Roles of the Convicted and their Sentences
- Andre Johnson - convicted of actually
killing Sergeant Burchfield:
LIFE WITHOUT PAROLE.
- Lawrence Woodard - convicted of planning the murder with other gang
members:
LIFE WITHOUT PAROLE.
- Jarvis Masters - convicted of participating in planning the murder
and sharpening the weapon used in the killing:
SENTENCED TO DEATH.
Note on Witness Identification
This synopsis refers to three inmates, two of whom were trial witnesses
and a third who did not testify at trial, as Inmates A, B and C, rather
than using their real names. All three are named in the appeal brief,
and their identities are a matter of public record.
State Witnesses
Inmate A said he was a member of the gang involved in the planning
of the murder. Inmate B claimed to have been a former gang member and
corroborated Inmate A's testimony. (In the State of California, the testimony
of a co-conspirator must be corroborated in order to convict another co-conspirator).
Relevant Testimony That Was Not Heard
Inmate C admitted to prison officials that he, not Jarvis,
conspired with Woodard, Johnson and others to kill Sergeant Burchfield.

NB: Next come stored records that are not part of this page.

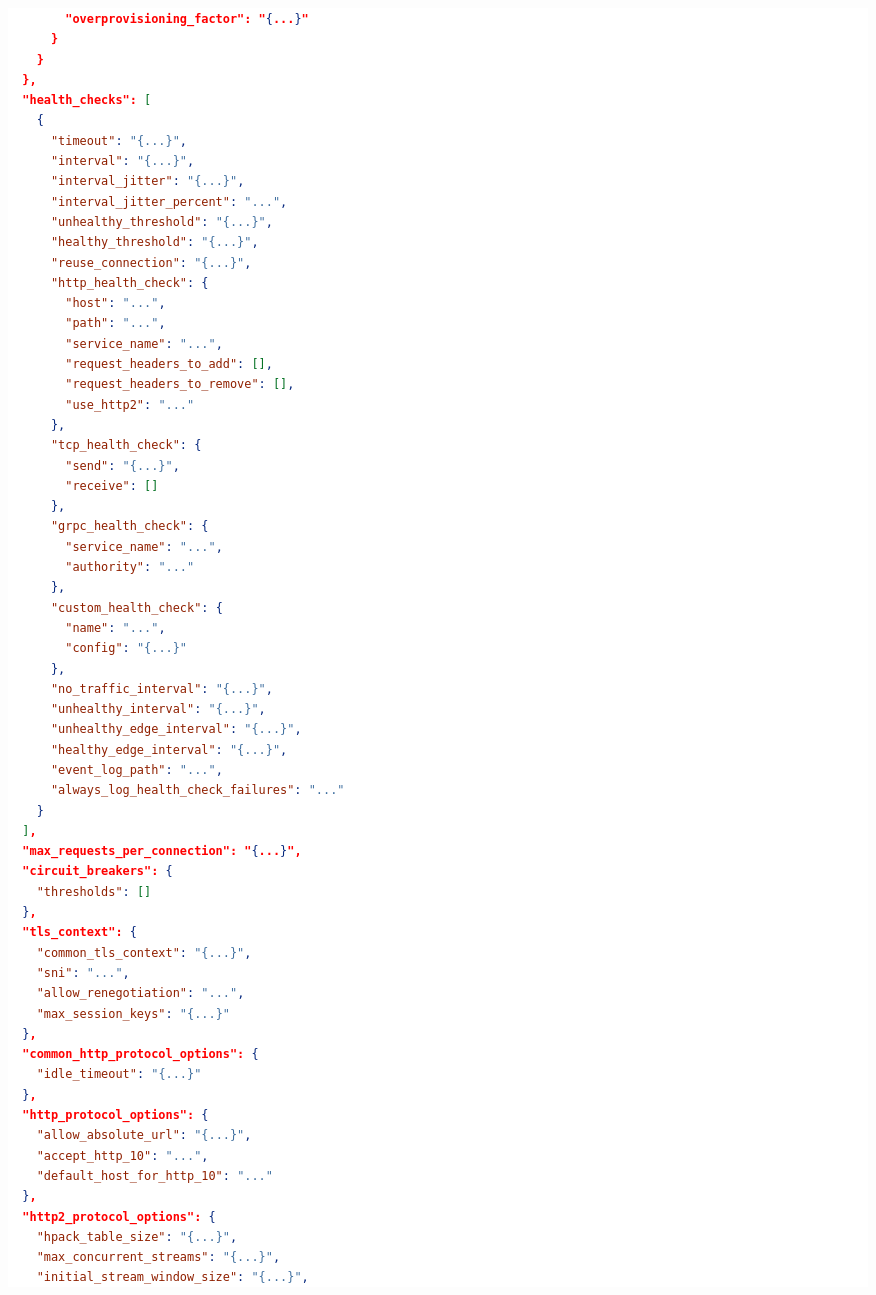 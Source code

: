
 ```json
        "overprovisioning_factor": "{...}"
      }
    }
  },
  "health_checks": [
    {
      "timeout": "{...}",
      "interval": "{...}",
      "interval_jitter": "{...}",
      "interval_jitter_percent": "...",
      "unhealthy_threshold": "{...}",
      "healthy_threshold": "{...}",
      "reuse_connection": "{...}",
      "http_health_check": {
        "host": "...",
        "path": "...",
        "service_name": "...",
        "request_headers_to_add": [],
        "request_headers_to_remove": [],
        "use_http2": "..."
      },
      "tcp_health_check": {
        "send": "{...}",
        "receive": []
      },
      "grpc_health_check": {
        "service_name": "...",
        "authority": "..."
      },
      "custom_health_check": {
        "name": "...",
        "config": "{...}"
      },
      "no_traffic_interval": "{...}",
      "unhealthy_interval": "{...}",
      "unhealthy_edge_interval": "{...}",
      "healthy_edge_interval": "{...}",
      "event_log_path": "...",
      "always_log_health_check_failures": "..."
    }
  ],
  "max_requests_per_connection": "{...}",
  "circuit_breakers": {
    "thresholds": []
  },
  "tls_context": {
    "common_tls_context": "{...}",
    "sni": "...",
    "allow_renegotiation": "...",
    "max_session_keys": "{...}"
  },
  "common_http_protocol_options": {
    "idle_timeout": "{...}"
  },
  "http_protocol_options": {
    "allow_absolute_url": "{...}",
    "accept_http_10": "...",
    "default_host_for_http_10": "..."
  },
  "http2_protocol_options": {
    "hpack_table_size": "{...}",
    "max_concurrent_streams": "{...}",
    "initial_stream_window_size": "{...}",
``` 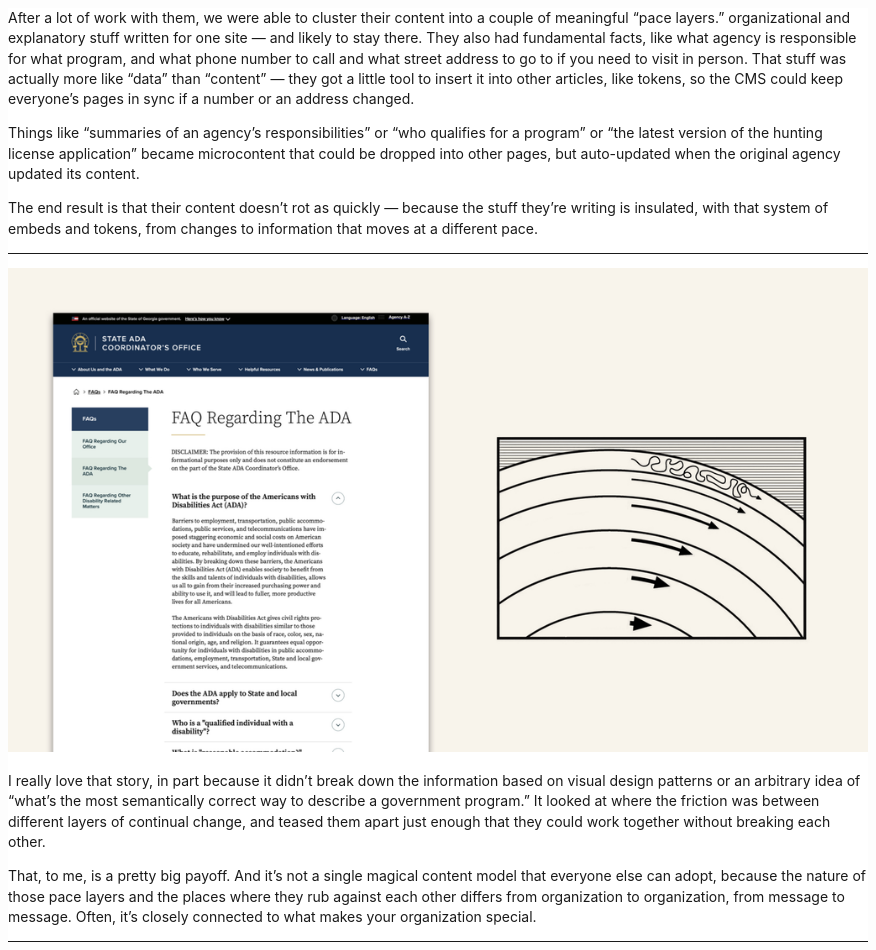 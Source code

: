 After a lot of work with them, we were able to cluster their content into a couple of meaningful “pace layers.” organizational and explanatory stuff written for one site — and likely to stay there. They also had fundamental facts, like what agency is responsible for what program, and what phone number to call and what street address to go to if you need to visit in person. That stuff was actually more like “data” than “content” — they got a little tool to insert it into other articles, like tokens, so the CMS could keep everyone’s pages in sync if a number or an address changed.

Things like “summaries of an agency’s responsibilities” or “who qualifies for a program” or “the latest version of the hunting license application” became microcontent that could be dropped into other pages, but auto-updated when the original agency updated its content.

The end result is that their content doesn’t rot as quickly — because the stuff they’re writing is insulated, with that system of embeds and tokens, from changes to information that moves at a different pace.

---

![Georgia’s Layers](./images/images.041.JPEG)

I really love that story, in part because it didn’t break down the information based on visual design patterns or an arbitrary idea of “what’s the most semantically correct way to describe a government program.” It looked at where the friction was between different layers of continual change, and teased them apart just enough that they could work together without breaking each other.

That, to me, is a pretty big payoff. And it’s not a single magical content model that everyone else can adopt, because the nature of those pace layers and the places where they rub against each other differs from organization to organization, from message to message. Often, it’s closely connected to what makes your organization special.

---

Inmate A's Description Does Not Match Jarvis
The following chart compares Inmate A's description of the person he said
was Jarvis Masters with actual physical descriptions of Jarvis and Inmate
C, the uncharged but admitted co-conspirator.
|
INMATE A's DESCRIPTION |
INMATE C |
JARVIS MASTERS |
| Height |
5'7 |
5'7 |
6'1 |
| Weight |
175-180 lbs. |
185 lbs. |
170 lbs. |
| Age |
Looked "old"; 30s |
29 years old |
23 years old |
| Glasses |
Wore glasses |
Inmate C refused to testify whether he wore glasses
in 1985 |
Does not wear glasses |
Background Information
- The State was not only incompetent in collecting and preserving evidence,
but also destroyed relevant evidence.
- The alleged weapon disappeared soon after the murder. When the jury
was not present, the trial judge declared "I have never seen a police
authority do the kind of evidence collection that was done in this case."
- Jarvis Masters was the only one of the three defendants who received
the death penalty.
Subject Matter of the Appeal
Rulings by the judges who conducted the preliminary hearing and trial:
- denied Jarvis's constitutional right to a fair trial;
- denied Jarvis's right to present a defense; and
- misapplied the law as reflected in prior court rulings.

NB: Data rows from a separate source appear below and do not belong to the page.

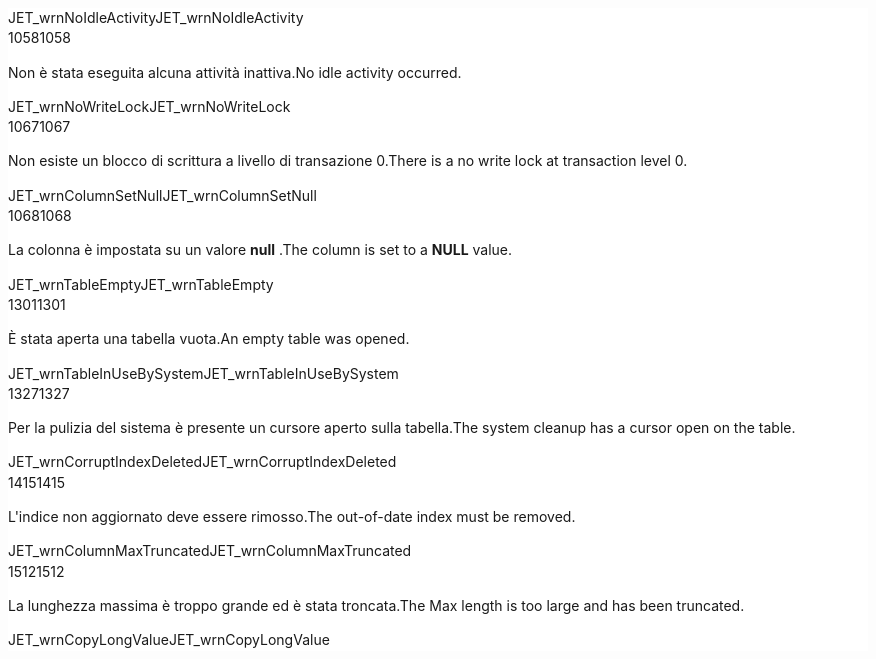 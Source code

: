 <tr class="odd">
<td><p><span data-ttu-id="171e1-168">JET_wrnNoIdleActivity</span><span class="sxs-lookup"><span data-stu-id="171e1-168">JET_wrnNoIdleActivity</span></span><br />
<span data-ttu-id="171e1-169">1058</span><span class="sxs-lookup"><span data-stu-id="171e1-169">1058</span></span></p></td>
<td><p><span data-ttu-id="171e1-170">Non è stata eseguita alcuna attività inattiva.</span><span class="sxs-lookup"><span data-stu-id="171e1-170">No idle activity occurred.</span></span></p></td>
</tr>
<tr class="even">
<td><p><span data-ttu-id="171e1-171">JET_wrnNoWriteLock</span><span class="sxs-lookup"><span data-stu-id="171e1-171">JET_wrnNoWriteLock</span></span><br />
<span data-ttu-id="171e1-172">1067</span><span class="sxs-lookup"><span data-stu-id="171e1-172">1067</span></span></p></td>
<td><p><span data-ttu-id="171e1-173">Non esiste un blocco di scrittura a livello di transazione 0.</span><span class="sxs-lookup"><span data-stu-id="171e1-173">There is a no write lock at transaction level 0.</span></span></p></td>
</tr>
<tr class="odd">
<td><p><span data-ttu-id="171e1-174">JET_wrnColumnSetNull</span><span class="sxs-lookup"><span data-stu-id="171e1-174">JET_wrnColumnSetNull</span></span><br />
<span data-ttu-id="171e1-175">1068</span><span class="sxs-lookup"><span data-stu-id="171e1-175">1068</span></span></p></td>
<td><p><span data-ttu-id="171e1-176">La colonna è impostata su un valore <strong>null</strong> .</span><span class="sxs-lookup"><span data-stu-id="171e1-176">The column is set to a <strong>NULL</strong> value.</span></span></p></td>
</tr>
<tr class="even">
<td><p><span data-ttu-id="171e1-177">JET_wrnTableEmpty</span><span class="sxs-lookup"><span data-stu-id="171e1-177">JET_wrnTableEmpty</span></span><br />
<span data-ttu-id="171e1-178">1301</span><span class="sxs-lookup"><span data-stu-id="171e1-178">1301</span></span></p></td>
<td><p><span data-ttu-id="171e1-179">È stata aperta una tabella vuota.</span><span class="sxs-lookup"><span data-stu-id="171e1-179">An empty table was opened.</span></span></p></td>
</tr>
<tr class="odd">
<td><p><span data-ttu-id="171e1-180">JET_wrnTableInUseBySystem</span><span class="sxs-lookup"><span data-stu-id="171e1-180">JET_wrnTableInUseBySystem</span></span><br />
<span data-ttu-id="171e1-181">1327</span><span class="sxs-lookup"><span data-stu-id="171e1-181">1327</span></span></p></td>
<td><p><span data-ttu-id="171e1-182">Per la pulizia del sistema è presente un cursore aperto sulla tabella.</span><span class="sxs-lookup"><span data-stu-id="171e1-182">The system cleanup has a cursor open on the table.</span></span></p></td>
</tr>
<tr class="even">
<td><p><span data-ttu-id="171e1-183">JET_wrnCorruptIndexDeleted</span><span class="sxs-lookup"><span data-stu-id="171e1-183">JET_wrnCorruptIndexDeleted</span></span><br />
<span data-ttu-id="171e1-184">1415</span><span class="sxs-lookup"><span data-stu-id="171e1-184">1415</span></span></p></td>
<td><p><span data-ttu-id="171e1-185">L'indice non aggiornato deve essere rimosso.</span><span class="sxs-lookup"><span data-stu-id="171e1-185">The out-of-date index must be removed.</span></span></p></td>
</tr>
<tr class="odd">
<td><p><span data-ttu-id="171e1-186">JET_wrnColumnMaxTruncated</span><span class="sxs-lookup"><span data-stu-id="171e1-186">JET_wrnColumnMaxTruncated</span></span><br />
<span data-ttu-id="171e1-187">1512</span><span class="sxs-lookup"><span data-stu-id="171e1-187">1512</span></span></p></td>
<td><p><span data-ttu-id="171e1-188">La lunghezza massima è troppo grande ed è stata troncata.</span><span class="sxs-lookup"><span data-stu-id="171e1-188">The Max length is too large and has been truncated.</span></span></p></td>
</tr>
<tr class="even">
<td><p><span data-ttu-id="171e1-189">JET_wrnCopyLongValue</span><span class="sxs-lookup"><span data-stu-id="171e1-189">JET_wrnCopyLongValue</span></span><br />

Among the most important points raised in the appeal were the following:
- The three defendants were not in the courtroom when Inmate A was asked
to describe them. Inmate A accurately described defendants Woodard and
Johnson, but not Masters. The defense request for a line-up was refused.

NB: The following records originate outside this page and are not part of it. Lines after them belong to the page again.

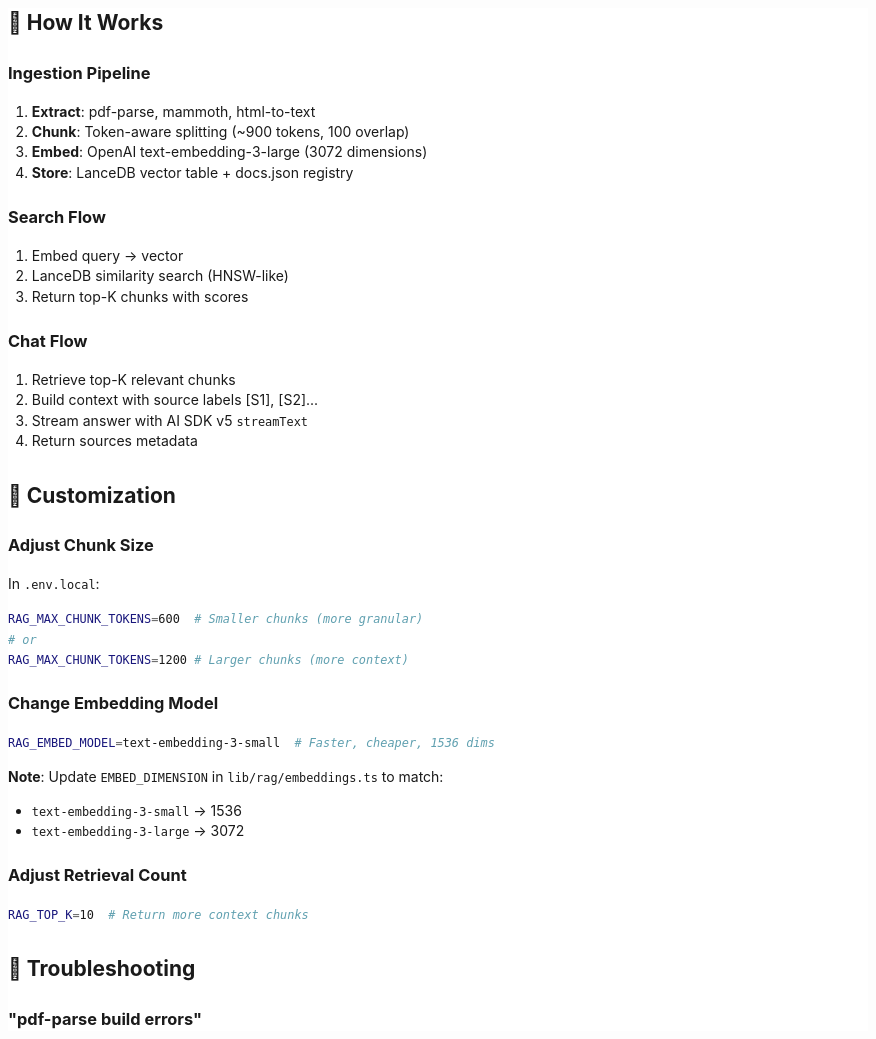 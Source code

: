 ## 🎯 How It Works

### Ingestion Pipeline

1. **Extract**: pdf-parse, mammoth, html-to-text
2. **Chunk**: Token-aware splitting (~900 tokens, 100 overlap)
3. **Embed**: OpenAI text-embedding-3-large (3072 dimensions)
4. **Store**: LanceDB vector table + docs.json registry

### Search Flow

1. Embed query → vector
2. LanceDB similarity search (HNSW-like)
3. Return top-K chunks with scores

### Chat Flow

1. Retrieve top-K relevant chunks
2. Build context with source labels [S1], [S2]...
3. Stream answer with AI SDK v5 `streamText`
4. Return sources metadata

## 🔧 Customization

### Adjust Chunk Size

In `.env.local`:
```bash
RAG_MAX_CHUNK_TOKENS=600  # Smaller chunks (more granular)
# or
RAG_MAX_CHUNK_TOKENS=1200 # Larger chunks (more context)
```

### Change Embedding Model

```bash
RAG_EMBED_MODEL=text-embedding-3-small  # Faster, cheaper, 1536 dims
```

**Note**: Update `EMBED_DIMENSION` in `lib/rag/embeddings.ts` to match:
- `text-embedding-3-small` → 1536
- `text-embedding-3-large` → 3072

### Adjust Retrieval Count

```bash
RAG_TOP_K=10  # Return more context chunks
```

## 🐛 Troubleshooting

### "pdf-parse build errors"
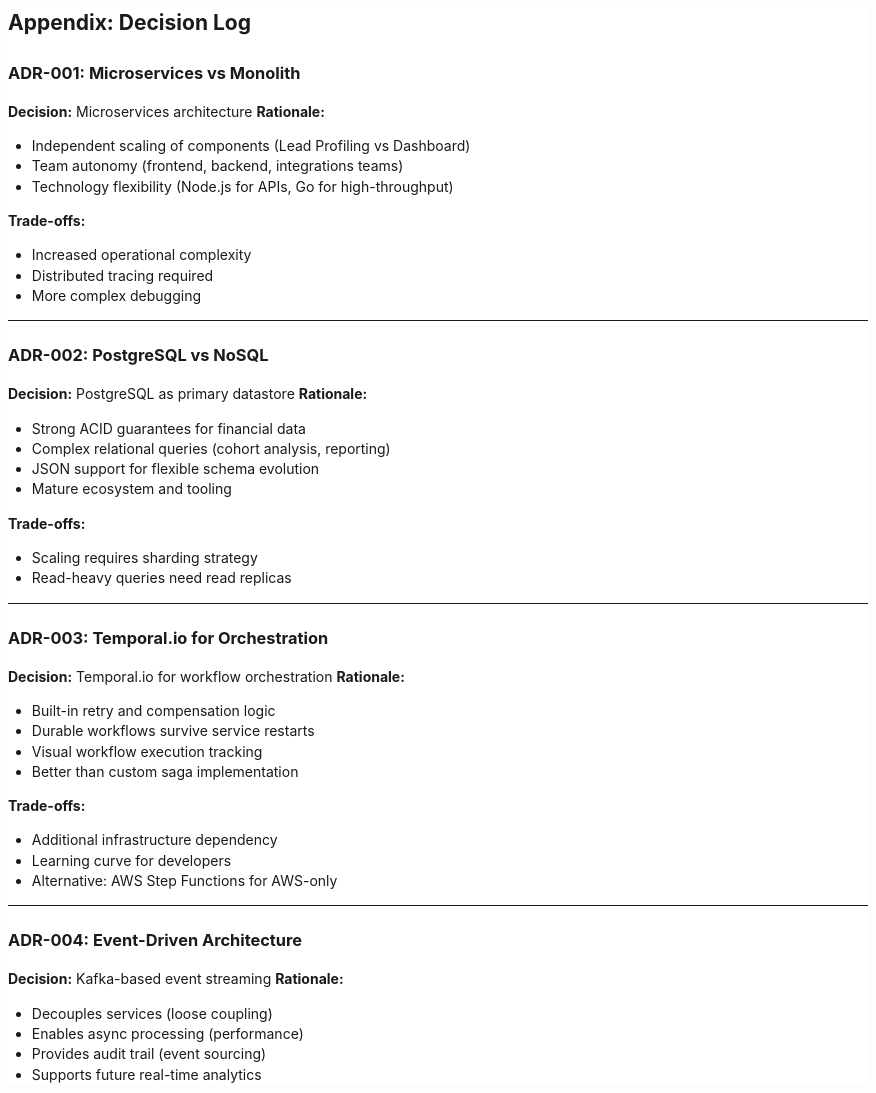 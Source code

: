 
## Appendix: Decision Log

### ADR-001: Microservices vs Monolith
**Decision:** Microservices architecture
**Rationale:**
- Independent scaling of components (Lead Profiling vs Dashboard)
- Team autonomy (frontend, backend, integrations teams)
- Technology flexibility (Node.js for APIs, Go for high-throughput)

**Trade-offs:**
- Increased operational complexity
- Distributed tracing required
- More complex debugging

---

### ADR-002: PostgreSQL vs NoSQL
**Decision:** PostgreSQL as primary datastore
**Rationale:**
- Strong ACID guarantees for financial data
- Complex relational queries (cohort analysis, reporting)
- JSON support for flexible schema evolution
- Mature ecosystem and tooling

**Trade-offs:**
- Scaling requires sharding strategy
- Read-heavy queries need read replicas

---

### ADR-003: Temporal.io for Orchestration
**Decision:** Temporal.io for workflow orchestration
**Rationale:**
- Built-in retry and compensation logic
- Durable workflows survive service restarts
- Visual workflow execution tracking
- Better than custom saga implementation

**Trade-offs:**
- Additional infrastructure dependency
- Learning curve for developers
- Alternative: AWS Step Functions for AWS-only

---

### ADR-004: Event-Driven Architecture
**Decision:** Kafka-based event streaming
**Rationale:**
- Decouples services (loose coupling)
- Enables async processing (performance)
- Provides audit trail (event sourcing)
- Supports future real-time analytics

When information on Inmate C's confession was turned over to the defense
late in the preliminary hearing, the court refused a defense request
to recall Inmate A in order to cross-examine him regarding his description
of Masters, which more closely matched Inmate C. The appeal argues that
these court rulings were in error under California law and contributed
to the violation of Jarvis's constitutional right to present a defense.
- During a prison "debriefing" (in which a gang member seeks to disaffiliate
from the gang by telling prison officials enough "secret" gang information
to make clear that the inmate would be at risk associating any further
with other gang members), Inmate C described in detail the planning
and carrying out of the Burchfield murder. More importantly, he ascribed
to himself the role that the State ascribed to Jarvis. When he gave
the names of those involved, he included Johnson and Woodard, but not
Masters
- Inmate C refused to testify at Jarvis's trial, claiming his constitutional
right not to incriminate himself by admitting his participation in a
murder. The trial judge refused to order Inmate C to testify, and refused
to grant him immunity from prosecution to overcome his self-incrimination
objections to testifying.
- The trial judge ruled against the admission of Inmate C's debriefing
statements and those of another inmate which identified others, rather
than Jarvis, as the inmates involved in the plan to murder Sergeant Burchfield.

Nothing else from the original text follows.